Gözaltına alındıktan sonra işkenceye maruz kalan mağdurlar, bir daha normal yaşamlarına dönemiyorlar. Bazıları psikolojileri bozulduğu için akıl hastanesine kaldırılıyor, bazıları ise hayata küserek çevresinden kopuyor. Ercan Kandemir, 2000 yılı Mayıs ayında Van'dan Muş'a giderken Bitlis'in Güroymak ilçesi girişinde yol kontrolü yapan korucular tarafından alıkonuldu. Korucular tarafından Güroymak İlçe Jandarma Karakolu'na teslim edilen Kandemir, 4 gün sonra serbest bırakldı. Kandemir, serbest bırakıldıktan sonra coplu tecavüze maruz kaldığı ve sistematik işkenceye tabi tutulduğu gerekçesiyle askerler hakkında Muş Cumhuriyet Başsavcılığı'na suç duyurusunda bulundu. Ancak şikâyet takipsizlikle sonuçlandı. Kandemir'in kardeşi İrfan Kandemir, kardeşinin gözaltında çıktıktan sonra tanınmaz halde olduğunu söyledi. Kandemir, "Kardeşim günden güne bunalıma girdi. Geçtiğimiz aralık ayı sonlarında Elazığ Akıl Hastanesi'ne kaldırdık. Geçen hafta çıkardık. Bir ay tedavi gördü. Daha önce İnsan Hakları Derneği'ne başvuru yapmıştık. Şimdi dernek aracılığıyla AİHM'e başvuracağız" dedi.
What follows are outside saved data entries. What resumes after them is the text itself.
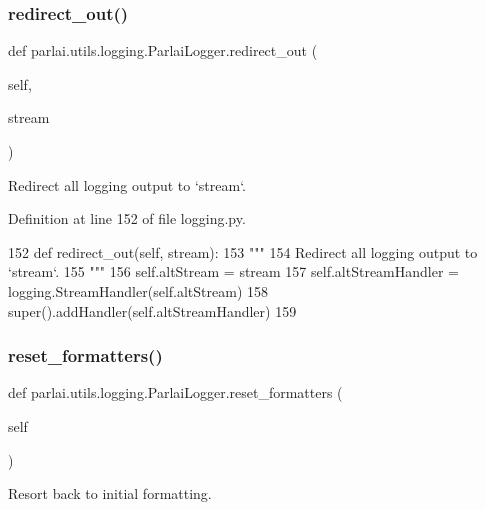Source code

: \subsubsection{\texorpdfstring{redirect\+\_\+out()}{redirect\_out()}}
{\footnotesize\ttfamily def parlai.\+utils.\+logging.\+Parlai\+Logger.\+redirect\+\_\+out (\begin{DoxyParamCaption}\item[{}]{self,  }\item[{}]{stream }\end{DoxyParamCaption})}

\begin{DoxyVerb}Redirect all logging output to `stream`.
\end{DoxyVerb}
 

Definition at line 152 of file logging.\+py.


\begin{DoxyCode}
152     \textcolor{keyword}{def }redirect\_out(self, stream):
153         \textcolor{stringliteral}{"""}
154 \textcolor{stringliteral}{        Redirect all logging output to `stream`.}
155 \textcolor{stringliteral}{        """}
156         self.altStream = stream
157         self.altStreamHandler = logging.StreamHandler(self.altStream)
158         super().addHandler(self.altStreamHandler)
159 
\end{DoxyCode}
\mbox{\label{classparlai_1_1utils_1_1logging_1_1ParlaiLogger_a48e352dd5d21a2bb0637653b9bc7b354}} 
\subsubsection{\texorpdfstring{reset\+\_\+formatters()}{reset\_formatters()}}
{\footnotesize\ttfamily def parlai.\+utils.\+logging.\+Parlai\+Logger.\+reset\+\_\+formatters (\begin{DoxyParamCaption}\item[{}]{self }\end{DoxyParamCaption})}

\begin{DoxyVerb}Resort back to initial formatting.
\end{DoxyVerb}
Ya anlatamadıkları... Okan Yurdabak, Eylül 2002'de Van'ın Saray ilçesine bağlı Beyaslan köyünde İlçe Jandarma Komutanlığı askerleri tarafından gözaltına alındı. 2 gün gözaltında kalan Yurdabak, coplu tecavüze uğradığı iddiasıyla Saray Cumhuriyet Başsavcılığı'na başvurdu. Ancak suçlanan askerlerin ifadesi hâlâ alınmadı. Psikolojik sorunlar yaşayan Yurdabak, şöyle konuştu: "Hiç kimseyi görmek istemiyorum. Askerleri gördüğümde içimde bir nefret uyanıyor. Bazen geceleri saat 2'ye 3'e kadar oturup düşündüğüm oluyor. 'Acaba nedir bu? Ben kimim, niçin yaşıyorum?' diye aklımdan geçiriyorum. Daha fazla düşündüğüm zaman tüm insanlara karşı bir nefret duygusu uyanıyor bende. Bir şeyi sevemiyorum. Sevme duygularım köreldi. Olaydan sonra köye de gidemiyorum. Köy birden gözümde değişti, insanlar değişti. Babam bazen beni aramaya çıkıyor. Daha çok Van'da kalıyorum. Köye giderken de eskiden sık sık gittiğim kahveye gitmiyorum. Evde kaset dinliyorum. Özellikle aileme bazı iftiralarda bulunanları ve köye gelen askeri araçları görmek istemiyorum. Annem zaman zaman ağlıyor. Bazen bana umut veriyorlar ama onlar da benim kadar olaydan etkilenmişler. Anlatamadığım daha çok şey var, beni bir canlı yayına çıkarsınlar her şeyi anlatırım." (DİHA)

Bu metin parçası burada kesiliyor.